Four years ago, in a small sewing cooperative in Rwanda’s capital city of Kigali, yoga instructor and author Deirdre Summerbell stepped in front of a class of a dozen frail women, each standing on a green or purple mat, and asked them to move their bodies in a series of twists and bends that make up the basic practice of Ashtanga yoga.
The women, HIV-positive survivors of the widespread rape that occurred during Rwanda’s 1994 genocide, reacted with confusion and trepidation.
“Their jaws dropped, and they opened their eyes wide during my demonstration,” Summerbell, 55, told The Huffington Post. “When I finished, a young woman put out her hand and said, ‘You know, that’s for children, and we have already reached old age. We are sick.’” The woman was 28.

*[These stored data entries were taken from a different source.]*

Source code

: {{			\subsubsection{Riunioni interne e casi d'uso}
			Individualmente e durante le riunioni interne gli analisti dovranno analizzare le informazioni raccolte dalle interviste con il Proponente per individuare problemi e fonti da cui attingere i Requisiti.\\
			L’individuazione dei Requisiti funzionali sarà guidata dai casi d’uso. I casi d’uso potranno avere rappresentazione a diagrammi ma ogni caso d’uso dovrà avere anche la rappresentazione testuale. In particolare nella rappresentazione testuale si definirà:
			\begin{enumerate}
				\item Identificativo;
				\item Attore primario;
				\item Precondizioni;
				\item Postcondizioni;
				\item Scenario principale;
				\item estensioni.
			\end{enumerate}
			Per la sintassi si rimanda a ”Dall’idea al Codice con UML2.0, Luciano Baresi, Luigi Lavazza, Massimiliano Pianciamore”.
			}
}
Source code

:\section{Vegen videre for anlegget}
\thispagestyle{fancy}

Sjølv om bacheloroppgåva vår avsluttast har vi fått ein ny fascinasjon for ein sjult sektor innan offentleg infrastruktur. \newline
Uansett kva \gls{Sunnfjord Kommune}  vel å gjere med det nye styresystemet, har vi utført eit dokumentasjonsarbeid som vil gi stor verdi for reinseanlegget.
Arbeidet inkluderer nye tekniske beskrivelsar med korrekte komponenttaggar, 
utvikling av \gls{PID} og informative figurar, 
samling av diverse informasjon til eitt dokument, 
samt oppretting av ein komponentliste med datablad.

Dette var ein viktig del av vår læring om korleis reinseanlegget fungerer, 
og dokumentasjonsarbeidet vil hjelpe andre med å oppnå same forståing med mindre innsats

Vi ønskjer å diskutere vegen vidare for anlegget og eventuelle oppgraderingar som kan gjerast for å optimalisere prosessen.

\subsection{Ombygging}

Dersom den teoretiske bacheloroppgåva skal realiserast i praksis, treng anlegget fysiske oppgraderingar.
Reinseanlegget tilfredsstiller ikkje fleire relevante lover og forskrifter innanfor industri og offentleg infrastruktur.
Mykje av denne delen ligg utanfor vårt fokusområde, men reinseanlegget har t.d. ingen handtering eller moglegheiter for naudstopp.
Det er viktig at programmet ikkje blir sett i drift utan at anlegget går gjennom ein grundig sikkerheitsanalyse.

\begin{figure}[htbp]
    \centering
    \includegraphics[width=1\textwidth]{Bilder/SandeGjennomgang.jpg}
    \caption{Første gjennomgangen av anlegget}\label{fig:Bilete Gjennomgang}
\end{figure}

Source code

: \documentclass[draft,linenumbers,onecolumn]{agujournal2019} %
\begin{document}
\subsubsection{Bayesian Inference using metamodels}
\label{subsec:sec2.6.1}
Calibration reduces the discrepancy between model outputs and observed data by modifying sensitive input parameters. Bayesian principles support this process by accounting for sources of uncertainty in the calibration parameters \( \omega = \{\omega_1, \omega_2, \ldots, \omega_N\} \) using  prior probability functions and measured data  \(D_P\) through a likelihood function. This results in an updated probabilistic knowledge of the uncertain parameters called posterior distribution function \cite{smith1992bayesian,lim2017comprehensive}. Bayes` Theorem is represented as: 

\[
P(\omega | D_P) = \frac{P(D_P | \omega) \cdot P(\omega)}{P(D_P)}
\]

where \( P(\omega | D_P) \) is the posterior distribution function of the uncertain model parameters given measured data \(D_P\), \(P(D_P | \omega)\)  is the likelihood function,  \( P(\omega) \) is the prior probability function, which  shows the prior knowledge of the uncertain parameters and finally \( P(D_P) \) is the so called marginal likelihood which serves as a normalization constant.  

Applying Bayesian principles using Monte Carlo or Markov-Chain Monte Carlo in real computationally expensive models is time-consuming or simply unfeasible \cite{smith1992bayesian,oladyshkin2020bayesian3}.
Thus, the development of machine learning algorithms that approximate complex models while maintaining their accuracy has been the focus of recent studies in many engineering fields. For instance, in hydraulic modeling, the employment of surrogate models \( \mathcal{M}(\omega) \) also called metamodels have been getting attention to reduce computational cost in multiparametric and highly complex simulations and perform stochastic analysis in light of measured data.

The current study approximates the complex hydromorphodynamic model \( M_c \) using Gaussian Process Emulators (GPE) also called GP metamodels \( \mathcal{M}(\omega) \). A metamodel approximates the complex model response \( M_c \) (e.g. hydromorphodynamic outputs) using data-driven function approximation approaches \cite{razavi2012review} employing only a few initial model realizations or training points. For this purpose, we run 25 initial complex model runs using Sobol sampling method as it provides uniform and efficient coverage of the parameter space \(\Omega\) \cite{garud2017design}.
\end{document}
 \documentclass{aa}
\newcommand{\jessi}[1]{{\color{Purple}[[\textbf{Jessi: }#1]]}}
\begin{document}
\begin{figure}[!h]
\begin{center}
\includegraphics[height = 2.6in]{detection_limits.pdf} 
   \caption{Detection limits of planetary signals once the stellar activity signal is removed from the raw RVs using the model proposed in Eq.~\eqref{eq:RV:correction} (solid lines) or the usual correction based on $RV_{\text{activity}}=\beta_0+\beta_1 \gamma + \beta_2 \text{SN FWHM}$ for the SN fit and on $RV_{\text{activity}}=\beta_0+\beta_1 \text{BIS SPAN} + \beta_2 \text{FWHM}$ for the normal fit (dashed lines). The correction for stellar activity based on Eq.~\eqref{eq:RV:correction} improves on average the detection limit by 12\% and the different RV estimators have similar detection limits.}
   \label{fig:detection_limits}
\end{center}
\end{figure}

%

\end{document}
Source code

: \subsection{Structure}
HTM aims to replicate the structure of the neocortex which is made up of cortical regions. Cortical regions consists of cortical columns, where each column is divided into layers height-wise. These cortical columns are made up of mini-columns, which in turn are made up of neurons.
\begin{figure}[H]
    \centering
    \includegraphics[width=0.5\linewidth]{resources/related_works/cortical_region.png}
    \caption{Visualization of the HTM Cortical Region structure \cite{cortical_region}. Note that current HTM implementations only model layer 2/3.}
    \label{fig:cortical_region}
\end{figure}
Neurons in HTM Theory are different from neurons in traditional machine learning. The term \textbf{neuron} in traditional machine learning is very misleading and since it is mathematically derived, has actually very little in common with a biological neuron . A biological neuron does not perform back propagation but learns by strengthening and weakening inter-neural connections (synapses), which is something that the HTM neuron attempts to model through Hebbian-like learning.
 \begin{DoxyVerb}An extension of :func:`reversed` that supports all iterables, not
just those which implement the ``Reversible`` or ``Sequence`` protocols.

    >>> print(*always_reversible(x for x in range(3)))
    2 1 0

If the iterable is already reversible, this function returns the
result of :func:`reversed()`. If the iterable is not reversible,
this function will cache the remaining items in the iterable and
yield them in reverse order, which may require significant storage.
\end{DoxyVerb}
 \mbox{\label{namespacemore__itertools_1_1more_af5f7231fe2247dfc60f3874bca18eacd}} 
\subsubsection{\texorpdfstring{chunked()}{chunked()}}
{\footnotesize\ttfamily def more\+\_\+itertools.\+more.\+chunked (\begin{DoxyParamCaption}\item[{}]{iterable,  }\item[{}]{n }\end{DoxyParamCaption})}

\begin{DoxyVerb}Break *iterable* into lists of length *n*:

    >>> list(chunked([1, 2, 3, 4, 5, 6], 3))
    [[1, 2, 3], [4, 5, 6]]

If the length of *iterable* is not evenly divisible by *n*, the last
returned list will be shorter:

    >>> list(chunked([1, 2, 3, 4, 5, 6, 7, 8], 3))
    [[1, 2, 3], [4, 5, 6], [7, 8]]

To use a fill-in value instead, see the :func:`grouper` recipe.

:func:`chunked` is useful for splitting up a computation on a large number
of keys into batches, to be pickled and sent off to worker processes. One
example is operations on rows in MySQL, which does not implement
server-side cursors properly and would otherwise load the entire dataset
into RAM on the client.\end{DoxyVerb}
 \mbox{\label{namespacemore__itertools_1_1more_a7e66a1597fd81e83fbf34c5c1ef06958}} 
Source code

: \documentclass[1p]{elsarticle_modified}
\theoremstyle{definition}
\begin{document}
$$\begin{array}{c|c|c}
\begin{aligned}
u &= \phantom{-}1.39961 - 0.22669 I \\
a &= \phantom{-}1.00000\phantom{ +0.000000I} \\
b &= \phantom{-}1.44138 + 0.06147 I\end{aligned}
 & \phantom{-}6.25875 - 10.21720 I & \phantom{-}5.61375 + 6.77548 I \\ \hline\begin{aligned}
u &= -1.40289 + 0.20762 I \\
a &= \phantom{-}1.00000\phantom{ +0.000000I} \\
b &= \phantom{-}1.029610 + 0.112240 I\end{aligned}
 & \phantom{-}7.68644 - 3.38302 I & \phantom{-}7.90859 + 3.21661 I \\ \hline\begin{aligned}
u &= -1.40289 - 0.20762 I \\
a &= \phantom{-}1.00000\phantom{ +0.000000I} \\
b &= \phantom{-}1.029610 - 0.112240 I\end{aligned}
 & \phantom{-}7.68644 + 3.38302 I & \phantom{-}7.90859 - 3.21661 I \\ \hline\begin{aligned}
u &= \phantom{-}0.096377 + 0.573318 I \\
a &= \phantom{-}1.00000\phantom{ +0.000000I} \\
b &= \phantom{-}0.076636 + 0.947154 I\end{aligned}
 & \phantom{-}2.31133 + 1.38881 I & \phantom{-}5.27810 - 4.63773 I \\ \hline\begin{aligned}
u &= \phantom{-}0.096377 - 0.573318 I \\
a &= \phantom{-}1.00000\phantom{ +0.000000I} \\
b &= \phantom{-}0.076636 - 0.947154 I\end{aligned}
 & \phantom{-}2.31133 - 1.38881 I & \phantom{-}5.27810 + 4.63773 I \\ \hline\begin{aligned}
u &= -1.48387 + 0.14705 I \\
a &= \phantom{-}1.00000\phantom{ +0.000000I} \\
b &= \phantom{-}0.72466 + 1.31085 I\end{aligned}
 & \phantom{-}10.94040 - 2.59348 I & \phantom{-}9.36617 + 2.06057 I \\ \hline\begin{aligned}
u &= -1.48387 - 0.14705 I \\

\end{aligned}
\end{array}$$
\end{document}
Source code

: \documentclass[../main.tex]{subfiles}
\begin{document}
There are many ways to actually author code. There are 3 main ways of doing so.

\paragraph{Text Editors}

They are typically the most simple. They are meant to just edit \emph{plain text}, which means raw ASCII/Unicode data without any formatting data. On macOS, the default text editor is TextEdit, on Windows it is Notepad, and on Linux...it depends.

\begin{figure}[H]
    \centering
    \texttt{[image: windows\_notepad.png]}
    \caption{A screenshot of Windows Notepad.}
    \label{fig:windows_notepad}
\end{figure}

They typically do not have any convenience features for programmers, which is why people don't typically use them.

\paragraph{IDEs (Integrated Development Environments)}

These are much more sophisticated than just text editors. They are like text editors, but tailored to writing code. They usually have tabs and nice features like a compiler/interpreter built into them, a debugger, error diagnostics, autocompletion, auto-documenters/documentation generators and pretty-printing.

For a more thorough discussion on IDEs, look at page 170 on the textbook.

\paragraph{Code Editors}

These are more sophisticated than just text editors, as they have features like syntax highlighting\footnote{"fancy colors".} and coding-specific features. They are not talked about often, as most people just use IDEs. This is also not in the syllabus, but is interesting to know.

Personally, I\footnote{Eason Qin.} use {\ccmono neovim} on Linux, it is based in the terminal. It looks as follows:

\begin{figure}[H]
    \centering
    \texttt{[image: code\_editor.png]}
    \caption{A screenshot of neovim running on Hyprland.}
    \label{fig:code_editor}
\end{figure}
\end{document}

So began the first class offered by Project Air, an initiative that uses yoga to help over 400 HIV-positive Rwandan women and their families cope with the trauma they endured when an estimated 800,000 Rwandans were killed in only 100 days — and countless women were raped — as the Hutu majority tribe tried to wipe out the Tutsi minority. Even after the violation, mutilation and murder were over and the machetes were sheathed, the bodies and minds of the Rwandan women Project Air serves remained battlefields. While their immune systems struggled to fight even the most common illnesses, their minds were warding off traumatic flashbacks of war.